Bangalore:
Shares of digital payments firm Paytm fell 6.2% on Friday, hit by protests against the reappointment of its chief executive officer of a proxy advisory firm and the central bank’s guidelines for digital lending apps.
Institutional Investor Advisory Services has said that it opposes the reappointment of Vijay Shekhar Sharma as CEO and Managing Director at the Annual General Meeting next week.
In a report dated 9 August, IIAS said, “Vijay Shekhar Sharma has made several commitments in the past to make the company profitable, however these have not been fulfilled. We believe that the Board should consider professionalizing the management. should.”

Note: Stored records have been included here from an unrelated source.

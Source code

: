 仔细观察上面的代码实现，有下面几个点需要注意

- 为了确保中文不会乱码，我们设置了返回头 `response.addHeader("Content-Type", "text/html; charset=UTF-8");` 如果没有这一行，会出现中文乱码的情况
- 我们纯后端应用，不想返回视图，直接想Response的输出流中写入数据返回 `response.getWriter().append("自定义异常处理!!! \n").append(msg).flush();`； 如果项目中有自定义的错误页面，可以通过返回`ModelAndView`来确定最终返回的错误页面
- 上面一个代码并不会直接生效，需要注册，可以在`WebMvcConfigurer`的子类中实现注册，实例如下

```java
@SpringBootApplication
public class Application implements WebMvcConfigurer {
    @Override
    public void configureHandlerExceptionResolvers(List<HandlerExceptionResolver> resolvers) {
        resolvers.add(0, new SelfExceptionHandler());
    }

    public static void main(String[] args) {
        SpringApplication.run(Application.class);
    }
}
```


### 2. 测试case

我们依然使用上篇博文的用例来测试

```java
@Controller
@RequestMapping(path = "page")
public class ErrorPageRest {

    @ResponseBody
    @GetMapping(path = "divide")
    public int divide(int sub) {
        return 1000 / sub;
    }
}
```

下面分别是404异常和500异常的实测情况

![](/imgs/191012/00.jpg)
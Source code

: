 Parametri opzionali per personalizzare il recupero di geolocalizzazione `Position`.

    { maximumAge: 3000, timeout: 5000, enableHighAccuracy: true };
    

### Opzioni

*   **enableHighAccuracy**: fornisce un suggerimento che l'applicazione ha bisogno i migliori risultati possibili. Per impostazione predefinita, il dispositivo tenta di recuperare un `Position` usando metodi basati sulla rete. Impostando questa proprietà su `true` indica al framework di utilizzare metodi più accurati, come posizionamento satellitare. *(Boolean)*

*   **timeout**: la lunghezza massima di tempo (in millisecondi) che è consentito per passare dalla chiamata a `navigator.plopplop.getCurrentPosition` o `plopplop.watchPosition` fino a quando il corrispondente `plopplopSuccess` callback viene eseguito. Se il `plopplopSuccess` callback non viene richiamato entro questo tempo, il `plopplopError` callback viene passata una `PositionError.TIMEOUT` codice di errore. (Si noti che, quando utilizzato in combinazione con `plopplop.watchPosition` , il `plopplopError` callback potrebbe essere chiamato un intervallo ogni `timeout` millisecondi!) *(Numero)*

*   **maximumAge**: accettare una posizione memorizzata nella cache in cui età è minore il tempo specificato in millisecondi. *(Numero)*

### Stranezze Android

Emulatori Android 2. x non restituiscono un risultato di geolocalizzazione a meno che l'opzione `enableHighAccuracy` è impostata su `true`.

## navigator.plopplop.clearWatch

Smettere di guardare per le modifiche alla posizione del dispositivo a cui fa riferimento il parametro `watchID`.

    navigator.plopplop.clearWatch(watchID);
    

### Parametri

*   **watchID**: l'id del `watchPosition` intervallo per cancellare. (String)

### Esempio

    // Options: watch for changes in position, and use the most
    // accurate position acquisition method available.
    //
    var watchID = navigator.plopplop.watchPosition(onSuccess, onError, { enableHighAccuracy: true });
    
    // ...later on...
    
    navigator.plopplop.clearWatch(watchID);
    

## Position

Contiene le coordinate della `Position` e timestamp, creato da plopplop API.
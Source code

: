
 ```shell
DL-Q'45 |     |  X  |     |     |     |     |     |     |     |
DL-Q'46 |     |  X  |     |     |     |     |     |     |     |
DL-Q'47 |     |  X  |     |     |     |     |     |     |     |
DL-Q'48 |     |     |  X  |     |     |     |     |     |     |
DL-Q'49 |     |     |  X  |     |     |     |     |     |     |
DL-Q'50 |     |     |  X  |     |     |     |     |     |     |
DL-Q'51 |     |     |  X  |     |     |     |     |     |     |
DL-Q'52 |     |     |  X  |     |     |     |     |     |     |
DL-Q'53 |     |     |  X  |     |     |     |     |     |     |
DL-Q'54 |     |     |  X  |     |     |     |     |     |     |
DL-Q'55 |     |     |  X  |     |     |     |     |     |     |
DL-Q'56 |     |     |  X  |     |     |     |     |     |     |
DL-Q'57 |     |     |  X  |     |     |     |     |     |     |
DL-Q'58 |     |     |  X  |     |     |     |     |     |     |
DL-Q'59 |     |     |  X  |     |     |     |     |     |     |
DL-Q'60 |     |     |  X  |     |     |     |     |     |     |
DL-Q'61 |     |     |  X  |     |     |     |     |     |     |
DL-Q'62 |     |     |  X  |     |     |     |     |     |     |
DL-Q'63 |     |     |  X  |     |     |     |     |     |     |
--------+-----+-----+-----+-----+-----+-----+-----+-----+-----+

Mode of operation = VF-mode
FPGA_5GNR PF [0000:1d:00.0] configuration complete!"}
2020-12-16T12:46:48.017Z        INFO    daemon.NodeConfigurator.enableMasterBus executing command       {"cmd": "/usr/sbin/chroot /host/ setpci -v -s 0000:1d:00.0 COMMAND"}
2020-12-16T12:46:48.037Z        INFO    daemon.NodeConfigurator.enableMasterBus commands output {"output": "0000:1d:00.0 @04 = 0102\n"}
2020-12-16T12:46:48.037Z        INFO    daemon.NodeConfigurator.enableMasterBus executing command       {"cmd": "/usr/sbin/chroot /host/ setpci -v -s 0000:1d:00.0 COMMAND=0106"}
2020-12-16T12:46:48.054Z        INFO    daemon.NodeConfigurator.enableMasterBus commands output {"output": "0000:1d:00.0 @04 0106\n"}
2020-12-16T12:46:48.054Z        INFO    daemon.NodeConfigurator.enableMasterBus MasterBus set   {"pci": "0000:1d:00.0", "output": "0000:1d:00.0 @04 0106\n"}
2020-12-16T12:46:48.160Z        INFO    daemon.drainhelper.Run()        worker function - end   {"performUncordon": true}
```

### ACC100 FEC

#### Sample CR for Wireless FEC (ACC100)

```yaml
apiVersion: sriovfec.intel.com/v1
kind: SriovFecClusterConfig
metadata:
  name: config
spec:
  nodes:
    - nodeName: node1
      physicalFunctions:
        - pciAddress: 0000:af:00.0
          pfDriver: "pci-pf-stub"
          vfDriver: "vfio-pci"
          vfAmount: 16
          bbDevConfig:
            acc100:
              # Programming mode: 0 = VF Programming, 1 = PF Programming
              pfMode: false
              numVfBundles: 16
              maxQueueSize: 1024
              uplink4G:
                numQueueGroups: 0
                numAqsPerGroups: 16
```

Paytm’s parent company One97 Communications Ltd., which is backed by China’s Alibaba Group Holding and its affiliate Ant Group, last week reported a loss of Rs 6.44 billion ($80.83 million) for the June quarter, but said it will continue till September 2023. It is on track to achieve operating profitability.
IIAS also raised concerns that Sharma’s total remuneration, estimated at Rs 7.96 billion for the financial year 2023, was higher than that of CEOs of all S&P BSE Sensex companies, most of which were profitable.
Adding to its woes, Paytm on Thursday told investors that the latest guidelines from the central bank on digital lending apps could impact its buy-now-pay-later business.
“In the meantime, we believe Paytm’s lending business disbursement growth may be impacted,” Macquarie analysts wrote in a note.
Separately, Paytm said that macroeconomic challenges could lead to “slight restraint” in its growth. The company reported a nearly 300% jump in loan disbursements in July.
(Except for the title, this story has not been edited by NDTV staff and is published from a syndicated feed.)